### YOUR GOAL
All of these records need to be duplicated exactly.

== AVAILABLE RECORDS ==

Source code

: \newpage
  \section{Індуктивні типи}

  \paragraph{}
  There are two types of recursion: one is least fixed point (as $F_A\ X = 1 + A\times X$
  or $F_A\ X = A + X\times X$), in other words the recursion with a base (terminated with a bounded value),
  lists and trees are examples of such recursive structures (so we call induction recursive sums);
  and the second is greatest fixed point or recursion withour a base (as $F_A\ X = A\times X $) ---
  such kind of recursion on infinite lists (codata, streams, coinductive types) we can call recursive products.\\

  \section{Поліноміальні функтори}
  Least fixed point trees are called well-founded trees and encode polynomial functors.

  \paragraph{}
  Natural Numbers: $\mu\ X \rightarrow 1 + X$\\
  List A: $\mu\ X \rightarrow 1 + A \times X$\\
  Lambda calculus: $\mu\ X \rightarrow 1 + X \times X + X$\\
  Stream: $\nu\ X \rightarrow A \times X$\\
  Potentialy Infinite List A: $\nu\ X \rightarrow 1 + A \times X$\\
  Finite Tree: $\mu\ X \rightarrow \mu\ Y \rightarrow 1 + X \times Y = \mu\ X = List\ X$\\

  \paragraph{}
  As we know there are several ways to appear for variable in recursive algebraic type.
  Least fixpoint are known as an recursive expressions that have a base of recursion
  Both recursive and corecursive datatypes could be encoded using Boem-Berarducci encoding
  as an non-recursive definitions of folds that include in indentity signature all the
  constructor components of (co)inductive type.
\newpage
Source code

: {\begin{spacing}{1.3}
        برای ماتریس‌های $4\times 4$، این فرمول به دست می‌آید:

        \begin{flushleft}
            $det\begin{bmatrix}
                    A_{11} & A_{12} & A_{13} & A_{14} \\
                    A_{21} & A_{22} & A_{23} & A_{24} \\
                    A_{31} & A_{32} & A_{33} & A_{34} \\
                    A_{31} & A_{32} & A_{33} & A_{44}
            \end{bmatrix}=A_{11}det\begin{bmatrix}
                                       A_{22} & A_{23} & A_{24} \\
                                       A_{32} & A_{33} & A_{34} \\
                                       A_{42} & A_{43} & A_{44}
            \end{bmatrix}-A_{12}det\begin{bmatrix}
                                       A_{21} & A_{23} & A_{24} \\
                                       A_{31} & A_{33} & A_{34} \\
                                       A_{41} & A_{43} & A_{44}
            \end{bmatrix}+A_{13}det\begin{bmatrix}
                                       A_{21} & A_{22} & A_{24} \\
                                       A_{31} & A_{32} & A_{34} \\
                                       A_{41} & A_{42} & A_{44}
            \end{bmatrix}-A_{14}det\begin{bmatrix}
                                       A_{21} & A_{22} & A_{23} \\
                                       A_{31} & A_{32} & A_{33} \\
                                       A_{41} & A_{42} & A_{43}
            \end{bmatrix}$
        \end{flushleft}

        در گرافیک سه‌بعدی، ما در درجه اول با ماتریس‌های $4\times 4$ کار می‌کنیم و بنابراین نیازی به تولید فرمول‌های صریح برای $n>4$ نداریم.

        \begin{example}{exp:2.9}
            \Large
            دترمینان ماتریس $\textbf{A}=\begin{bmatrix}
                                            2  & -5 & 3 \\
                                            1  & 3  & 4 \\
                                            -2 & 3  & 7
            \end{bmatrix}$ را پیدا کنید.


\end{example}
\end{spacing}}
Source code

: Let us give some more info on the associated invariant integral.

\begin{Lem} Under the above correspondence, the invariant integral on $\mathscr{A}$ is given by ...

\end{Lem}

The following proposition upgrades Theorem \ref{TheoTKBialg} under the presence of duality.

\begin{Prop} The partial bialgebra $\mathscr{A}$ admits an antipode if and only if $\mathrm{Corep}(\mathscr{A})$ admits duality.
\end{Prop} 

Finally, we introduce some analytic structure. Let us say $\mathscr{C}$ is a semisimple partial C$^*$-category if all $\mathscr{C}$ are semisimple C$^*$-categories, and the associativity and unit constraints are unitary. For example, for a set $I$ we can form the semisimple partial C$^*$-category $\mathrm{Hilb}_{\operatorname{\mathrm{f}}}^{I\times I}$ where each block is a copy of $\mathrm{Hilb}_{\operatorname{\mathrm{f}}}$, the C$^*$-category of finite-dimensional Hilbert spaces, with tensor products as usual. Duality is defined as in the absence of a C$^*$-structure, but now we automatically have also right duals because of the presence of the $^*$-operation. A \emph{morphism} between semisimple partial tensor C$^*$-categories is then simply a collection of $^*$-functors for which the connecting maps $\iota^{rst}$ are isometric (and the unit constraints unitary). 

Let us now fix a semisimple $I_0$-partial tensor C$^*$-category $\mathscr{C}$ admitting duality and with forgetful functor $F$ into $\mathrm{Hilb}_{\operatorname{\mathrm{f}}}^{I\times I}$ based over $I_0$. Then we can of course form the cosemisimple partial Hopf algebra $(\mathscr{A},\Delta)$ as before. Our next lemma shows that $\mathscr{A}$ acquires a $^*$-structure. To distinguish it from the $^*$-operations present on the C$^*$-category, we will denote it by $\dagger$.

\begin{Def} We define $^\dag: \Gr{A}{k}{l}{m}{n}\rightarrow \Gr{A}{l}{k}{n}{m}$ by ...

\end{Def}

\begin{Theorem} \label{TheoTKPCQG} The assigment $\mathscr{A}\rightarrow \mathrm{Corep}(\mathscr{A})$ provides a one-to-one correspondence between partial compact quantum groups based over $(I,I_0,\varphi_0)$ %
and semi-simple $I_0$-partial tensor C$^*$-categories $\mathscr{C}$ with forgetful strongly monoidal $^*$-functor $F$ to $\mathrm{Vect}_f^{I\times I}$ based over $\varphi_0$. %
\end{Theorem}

===

### RESULT OF THIS TASK
Source code

: \newpage
  \section{Індуктивні типи}

  \paragraph{}
  There are two types of recursion: one is least fixed point (as $F_A\ X = 1 + A\times X$
  or $F_A\ X = A + X\times X$), in other words the recursion with a base (terminated with a bounded value),
  lists and trees are examples of such recursive structures (so we call induction recursive sums);
  and the second is greatest fixed point or recursion withour a base (as $F_A\ X = A\times X $) ---
  such kind of recursion on infinite lists (codata, streams, coinductive types) we can call recursive products.\\

  \section{Поліноміальні функтори}
  Least fixed point trees are called well-founded trees and encode polynomial functors.

  \paragraph{}
  Natural Numbers: $\mu\ X \rightarrow 1 + X$\\
  List A: $\mu\ X \rightarrow 1 + A \times X$\\
  Lambda calculus: $\mu\ X \rightarrow 1 + X \times X + X$\\
  Stream: $\nu\ X \rightarrow A \times X$\\
  Potentialy Infinite List A: $\nu\ X \rightarrow 1 + A \times X$\\
  Finite Tree: $\mu\ X \rightarrow \mu\ Y \rightarrow 1 + X \times Y = \mu\ X = List\ X$\\

  \paragraph{}
  As we know there are several ways to appear for variable in recursive algebraic type.
  Least fixpoint are known as an recursive expressions that have a base of recursion
  Both recursive and corecursive datatypes could be encoded using Boem-Berarducci encoding
  as an non-recursive definitions of folds that include in indentity signature all the
  constructor components of (co)inductive type.
\newpage
Source code

: {\begin{spacing}{1.3}
        برای ماتریس‌های $4\times 4$، این فرمول به دست می‌آید:

        \begin{flushleft}
            $det\begin{bmatrix}
                    A_{11} & A_{12} & A_{13} & A_{14} \\
                    A_{21} & A_{22} & A_{23} & A_{24} \\
                    A_{31} & A_{32} & A_{33} & A_{34} \\
                    A_{31} & A_{32} & A_{33} & A_{44}
            \end{bmatrix}=A_{11}det\begin{bmatrix}
                                       A_{22} & A_{23} & A_{24} \\
                                       A_{32} & A_{33} & A_{34} \\
                                       A_{42} & A_{43} & A_{44}
            \end{bmatrix}-A_{12}det\begin{bmatrix}
                                       A_{21} & A_{23} & A_{24} \\
                                       A_{31} & A_{33} & A_{34} \\
                                       A_{41} & A_{43} & A_{44}
            \end{bmatrix}+A_{13}det\begin{bmatrix}
                                       A_{21} & A_{22} & A_{24} \\
                                       A_{31} & A_{32} & A_{34} \\
                                       A_{41} & A_{42} & A_{44}
            \end{bmatrix}-A_{14}det\begin{bmatrix}
                                       A_{21} & A_{22} & A_{23} \\
                                       A_{31} & A_{32} & A_{33} \\
                                       A_{41} & A_{42} & A_{43}
            \end{bmatrix}$
        \end{flushleft}

        در گرافیک سه‌بعدی، ما در درجه اول با ماتریس‌های $4\times 4$ کار می‌کنیم و بنابراین نیازی به تولید فرمول‌های صریح برای $n>4$ نداریم.

        \begin{example}{exp:2.9}
            \Large
            دترمینان ماتریس $\textbf{A}=\begin{bmatrix}
                                            2  & -5 & 3 \\
                                            1  & 3  & 4 \\
                                            -2 & 3  & 7
            \end{bmatrix}$ را پیدا کنید.


\end{example}
\end{spacing}}
Source code

: Let us give some more info on the associated invariant integral.

\begin{Lem} Under the above correspondence, the invariant integral on $\mathscr{A}$ is given by ...

\end{Lem}

The following proposition upgrades Theorem \ref{TheoTKBialg} under the presence of duality.

\begin{Prop} The partial bialgebra $\mathscr{A}$ admits an antipode if and only if $\mathrm{Corep}(\mathscr{A})$ admits duality.
\end{Prop} 

Finally, we introduce some analytic structure. Let us say $\mathscr{C}$ is a semisimple partial C$^*$-category if all $\mathscr{C}$ are semisimple C$^*$-categories, and the associativity and unit constraints are unitary. For example, for a set $I$ we can form the semisimple partial C$^*$-category $\mathrm{Hilb}_{\operatorname{\mathrm{f}}}^{I\times I}$ where each block is a copy of $\mathrm{Hilb}_{\operatorname{\mathrm{f}}}$, the C$^*$-category of finite-dimensional Hilbert spaces, with tensor products as usual. Duality is defined as in the absence of a C$^*$-structure, but now we automatically have also right duals because of the presence of the $^*$-operation. A \emph{morphism} between semisimple partial tensor C$^*$-categories is then simply a collection of $^*$-functors for which the connecting maps $\iota^{rst}$ are isometric (and the unit constraints unitary). 

Let us now fix a semisimple $I_0$-partial tensor C$^*$-category $\mathscr{C}$ admitting duality and with forgetful functor $F$ into $\mathrm{Hilb}_{\operatorname{\mathrm{f}}}^{I\times I}$ based over $I_0$. Then we can of course form the cosemisimple partial Hopf algebra $(\mathscr{A},\Delta)$ as before. Our next lemma shows that $\mathscr{A}$ acquires a $^*$-structure. To distinguish it from the $^*$-operations present on the C$^*$-category, we will denote it by $\dagger$.

\begin{Def} We define $^\dag: \Gr{A}{k}{l}{m}{n}\rightarrow \Gr{A}{l}{k}{n}{m}$ by ...

\end{Def}

\begin{Theorem} \label{TheoTKPCQG} The assigment $\mathscr{A}\rightarrow \mathrm{Corep}(\mathscr{A})$ provides a one-to-one correspondence between partial compact quantum groups based over $(I,I_0,\varphi_0)$ %
and semi-simple $I_0$-partial tensor C$^*$-categories $\mathscr{C}$ with forgetful strongly monoidal $^*$-functor $F$ to $\mathrm{Vect}_f^{I\times I}$ based over $\varphi_0$. %
\end{Theorem}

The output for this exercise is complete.